Purpose: This study investigated whether quercetin exhibits inhibitory effect on colorectal lung metastasis.
Study design: The effects of quercetin on cell viability, mitogen-activated protein kinases (MAPKs) activation, migration, invasion, epithelial-mesenchymal transition (EMT) and lung metastasis were investigated.
Methods: We investigated the effect of quercetin on metastatic colon cancer cells using WST assay, Annexin V assay, real-time RT-PCR, western blot analysis and gelatin zymography. The anti-metastatic effect of quercetin in vivo was confirmed in a colorectal lung metastasis model.
Results: Quercetin inhibited the cell viability of colon 26 (CT26) and colon 38 (MC38) cells and induced apoptosis through the MAPKs pathway in CT26 cells. Expression of EMT markers, such as E-, N-cadherin, β-catenin, and snail, were regulated by non-toxic concentrations of quercetin. Moreover, the migration and invasion abilities of CT26 cells were inhibited by quercetin through expression of matrix metalloproteinases (MMPs) and tissue inhibitor of metalloproteinases (TIMPs) regulation. Quercetin markedly decreased lung metastasis of CT26 cells in an experimental in vivo metastasis model.
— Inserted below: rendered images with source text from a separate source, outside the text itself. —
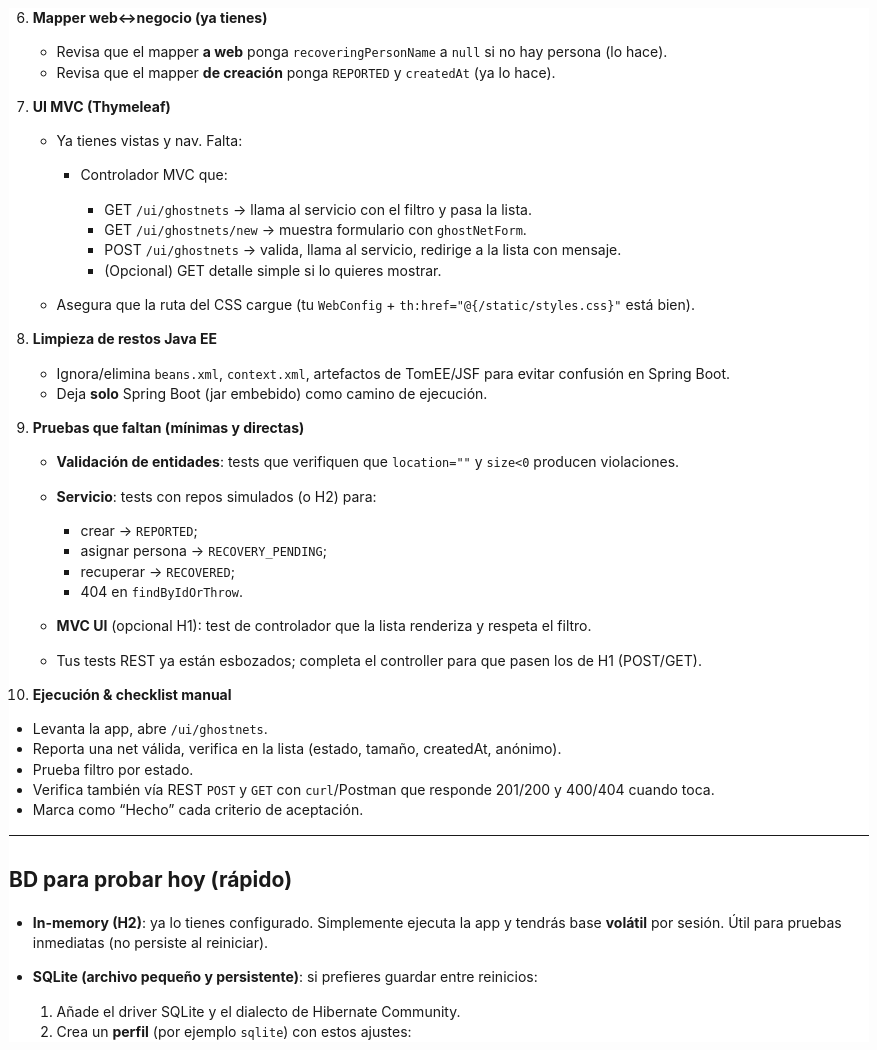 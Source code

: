 6. **Mapper web↔negocio (ya tienes)**

   * Revisa que el mapper **a web** ponga `recoveringPersonName` a `null` si no hay persona (lo hace).
   * Revisa que el mapper **de creación** ponga `REPORTED` y `createdAt` (ya lo hace).

7. **UI MVC (Thymeleaf)**

   * Ya tienes vistas y nav. Falta:

     * Controlador MVC que:

       * GET `/ui/ghostnets` → llama al servicio con el filtro y pasa la lista.
       * GET `/ui/ghostnets/new` → muestra formulario con `ghostNetForm`.
       * POST `/ui/ghostnets` → valida, llama al servicio, redirige a la lista con mensaje.
       * (Opcional) GET detalle simple si lo quieres mostrar.
   * Asegura que la ruta del CSS cargue (tu `WebConfig` + `th:href="@{/static/styles.css}"` está bien).

8. **Limpieza de restos Java EE**

   * Ignora/elimina `beans.xml`, `context.xml`, artefactos de TomEE/JSF para evitar confusión en Spring Boot.
   * Deja **solo** Spring Boot (jar embebido) como camino de ejecución.

9. **Pruebas que faltan (mínimas y directas)**

   * **Validación de entidades**: tests que verifiquen que `location=""` y `size<0` producen violaciones.
   * **Servicio**: tests con repos simulados (o H2) para:

     * crear → `REPORTED`;
     * asignar persona → `RECOVERY_PENDING`;
     * recuperar → `RECOVERED`;
     * 404 en `findByIdOrThrow`.
   * **MVC UI** (opcional H1): test de controlador que la lista renderiza y respeta el filtro.
   * Tus tests REST ya están esbozados; completa el controller para que pasen los de H1 (POST/GET).

10. **Ejecución & checklist manual**

* Levanta la app, abre `/ui/ghostnets`.
* Reporta una net válida, verifica en la lista (estado, tamaño, createdAt, anónimo).
* Prueba filtro por estado.
* Verifica también vía REST `POST` y `GET` con `curl`/Postman que responde 201/200 y 400/404 cuando toca.
* Marca como “Hecho” cada criterio de aceptación.

---

## BD para probar hoy (rápido)

* **In-memory (H2)**: ya lo tienes configurado. Simplemente ejecuta la app y tendrás base **volátil** por sesión. Útil para pruebas inmediatas (no persiste al reiniciar).
* **SQLite (archivo pequeño y persistente)**: si prefieres guardar entre reinicios:

  1. Añade el driver SQLite y el dialecto de Hibernate Community.
  2. Crea un **perfil** (por ejemplo `sqlite`) con estos ajustes:
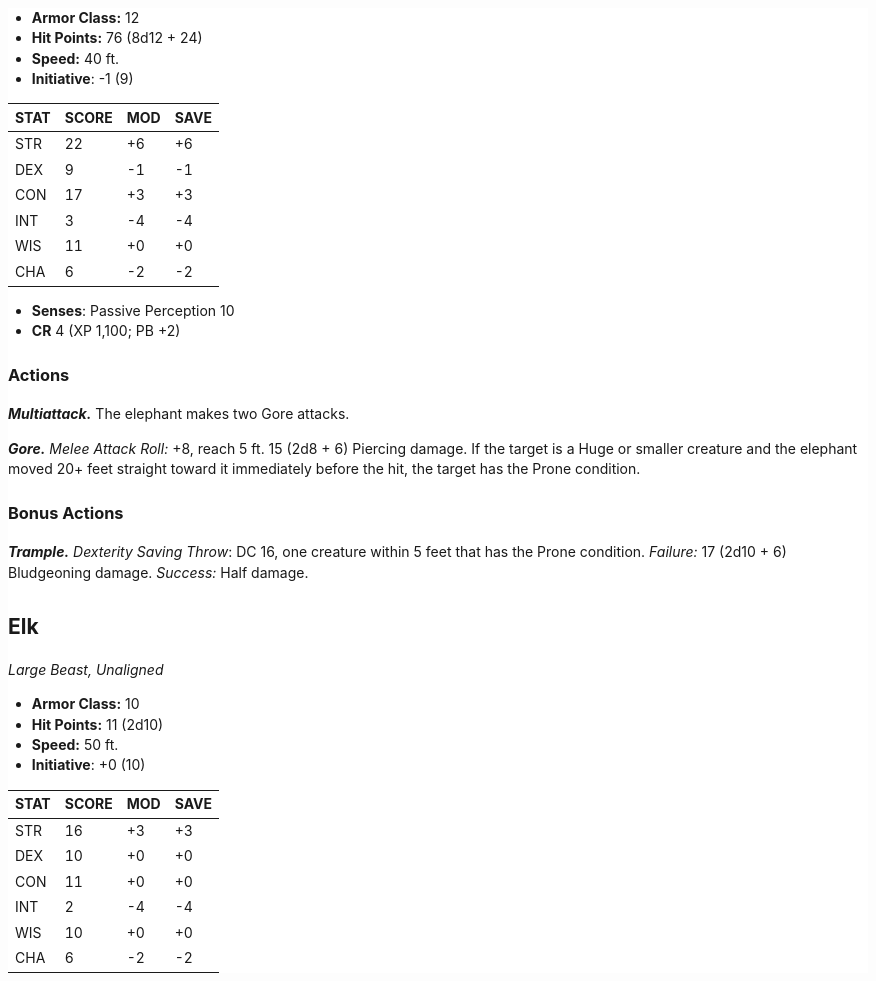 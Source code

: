- **Armor Class:** 12
- **Hit Points:** 76 (8d12 + 24)
- **Speed:** 40 ft.
- **Initiative**: -1 (9)

|STAT|SCORE|MOD|SAVE|
| --- | --- | --- | ---- |
| STR | 22 | +6 | +6 |
| DEX | 9 | -1 | -1 |
| CON | 17 | +3 | +3 |
| INT | 3 | -4 | -4 |
| WIS | 11 | +0 | +0 |
| CHA | 6 | -2 | -2 |

- **Senses**: Passive Perception 10
- **CR** 4 (XP 1,100; PB +2)

### Actions

***Multiattack.*** The elephant makes two Gore attacks.

***Gore.*** *Melee Attack Roll:* +8, reach 5 ft. 15 (2d8 + 6) Piercing damage. If the target is a Huge or smaller creature and the elephant moved 20+ feet straight toward it immediately before the hit, the target has the Prone condition.


### Bonus Actions

***Trample.*** *Dexterity Saving Throw*: DC 16, one creature within 5 feet that has the Prone condition. *Failure:*  17 (2d10 + 6) Bludgeoning damage. *Success:*  Half damage.

## Elk

*Large Beast, Unaligned*

- **Armor Class:** 10
- **Hit Points:** 11 (2d10)
- **Speed:** 50 ft.
- **Initiative**: +0 (10)

|STAT|SCORE|MOD|SAVE|
| --- | --- | --- | ---- |
| STR | 16 | +3 | +3 |
| DEX | 10 | +0 | +0 |
| CON | 11 | +0 | +0 |
| INT | 2 | -4 | -4 |
| WIS | 10 | +0 | +0 |
| CHA | 6 | -2 | -2 |
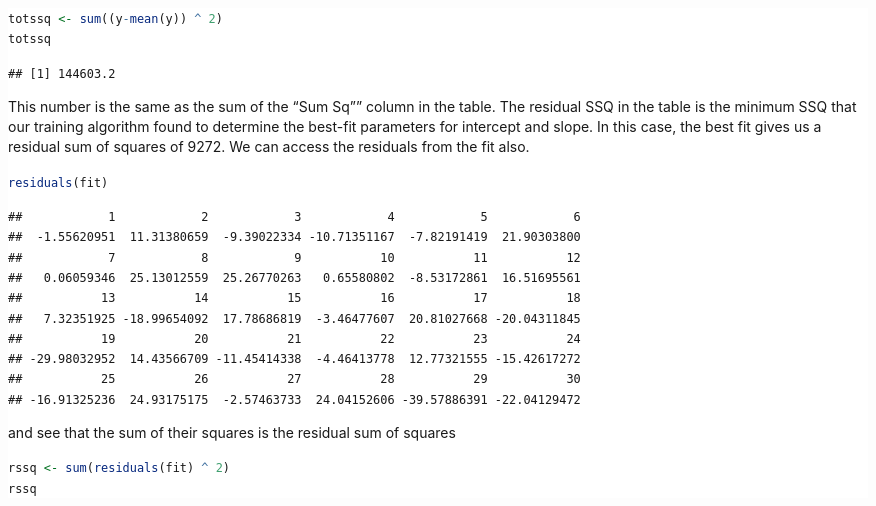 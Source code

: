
 ``` r
totssq <- sum((y-mean(y)) ^ 2)
totssq
```

    ## [1] 144603.2

This number is the same as the sum of the “Sum Sq”” column in the table.
The residual SSQ in the table is the minimum SSQ that our training
algorithm found to determine the best-fit parameters for intercept and
slope. In this case, the best fit gives us a residual sum of squares of
9272. We can access the residuals from the fit also.

``` r
residuals(fit)
```

    ##            1            2            3            4            5            6 
    ##  -1.55620951  11.31380659  -9.39022334 -10.71351167  -7.82191419  21.90303800 
    ##            7            8            9           10           11           12 
    ##   0.06059346  25.13012559  25.26770263   0.65580802  -8.53172861  16.51695561 
    ##           13           14           15           16           17           18 
    ##   7.32351925 -18.99654092  17.78686819  -3.46477607  20.81027668 -20.04311845 
    ##           19           20           21           22           23           24 
    ## -29.98032952  14.43566709 -11.45414338  -4.46413778  12.77321555 -15.42617272 
    ##           25           26           27           28           29           30 
    ## -16.91325236  24.93175175  -2.57463733  24.04152606 -39.57886391 -22.04129472

and see that the sum of their squares is the residual sum of squares

``` r
rssq <- sum(residuals(fit) ^ 2)
rssq
```

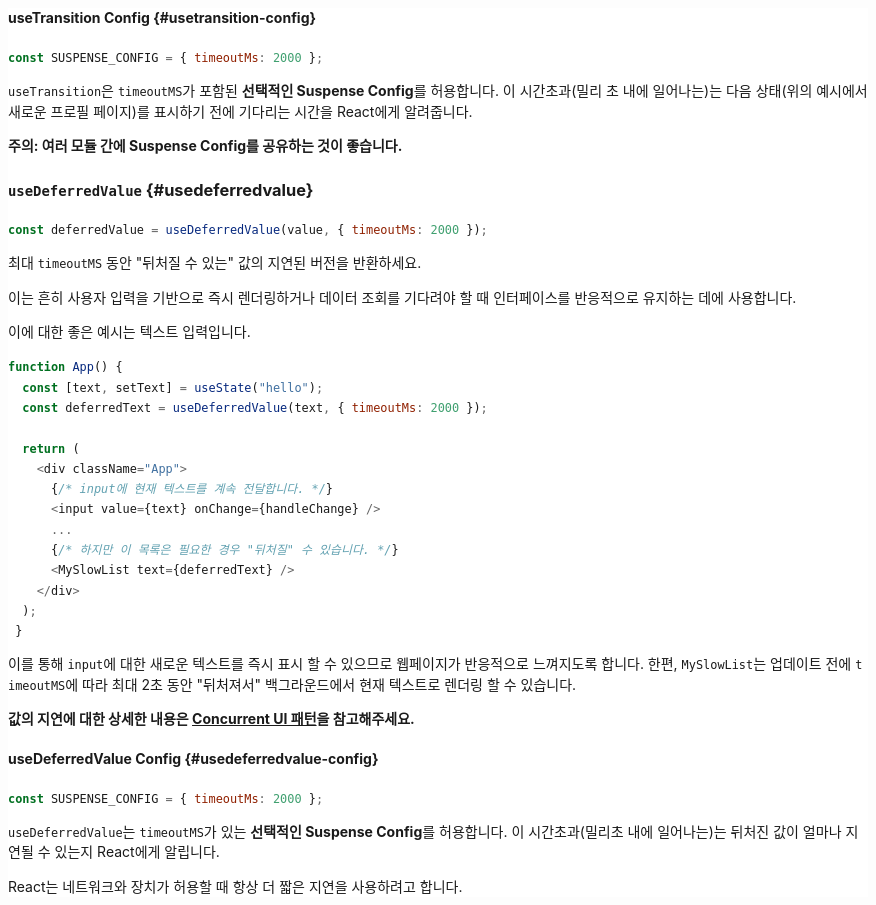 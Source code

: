 #### useTransition Config {#usetransition-config}

```js
const SUSPENSE_CONFIG = { timeoutMs: 2000 };
```

`useTransition`은 `timeoutMS`가 포함된 **선택적인 Suspense Config**를 허용합니다. 이 시간초과(밀리 초 내에 일어나는)는 다음 상태(위의 예시에서 새로운 프로필 페이지)를 표시하기 전에 기다리는 시간을 React에게 알려줍니다.


**주의: 여러 모듈 간에 Suspense Config를 공유하는 것이 좋습니다.**


### `useDeferredValue` {#usedeferredvalue}

```js
const deferredValue = useDeferredValue(value, { timeoutMs: 2000 });
```

최대 `timeoutMS` 동안 "뒤처질 수 있는" 값의 지연된 버전을 반환하세요.

이는 흔히 사용자 입력을 기반으로 즉시 렌더링하거나 데이터 조회를 기다려야 할 때 인터페이스를 반응적으로 유지하는 데에 사용합니다.

이에 대한 좋은 예시는 텍스트 입력입니다.

```js
function App() {
  const [text, setText] = useState("hello");
  const deferredText = useDeferredValue(text, { timeoutMs: 2000 });

  return (
    <div className="App">
      {/* input에 현재 텍스트를 계속 전달합니다. */}
      <input value={text} onChange={handleChange} />
      ...
      {/* 하지만 이 목록은 필요한 경우 "뒤처질" 수 있습니다. */}
      <MySlowList text={deferredText} />
    </div>
  );
 }
```

이를 통해 `input`에 대한 새로운 텍스트를 즉시 표시 할 수 있으므로 웹페이지가 반응적으로 느껴지도록 합니다. 한편, `MySlowList`는 업데이트 전에 `timeoutMS`에 따라 최대 2초 동안 "뒤처져서" 백그라운드에서 현재 텍스트로 렌더링 할 수 있습니다.

**값의 지연에 대한 상세한 내용은 [Concurrent UI 패턴](/docs/concurrent-mode-patterns.html#deferring-a-value)을 참고해주세요.**

#### useDeferredValue Config {#usedeferredvalue-config}

```js
const SUSPENSE_CONFIG = { timeoutMs: 2000 };
```

`useDeferredValue`는 `timeoutMS`가 있는 **선택적인 Suspense Config**를 허용합니다. 이 시간초과(밀리초 내에 일어나는)는 뒤처진 값이 얼마나 지연될 수 있는지 React에게 알립니다.

React는 네트워크와 장치가 허용할 때 항상 더 짧은 지연을 사용하려고 합니다.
Conclusion: In conclusion, this study demonstrates for the first time that quercetin can inhibit the survival and metastatic ability of CT26 cells, and it can subsequently suppress colorectal lung metastasis in the mouse model. These results indicate that quercetin may be a potent therapeutic agent for the treatment of metastatic colorectal cancer.
Keywords: Apoptosis; Colorectal cancer; Lung metastasis; Mitogen-activated protein kinases; Quercetin.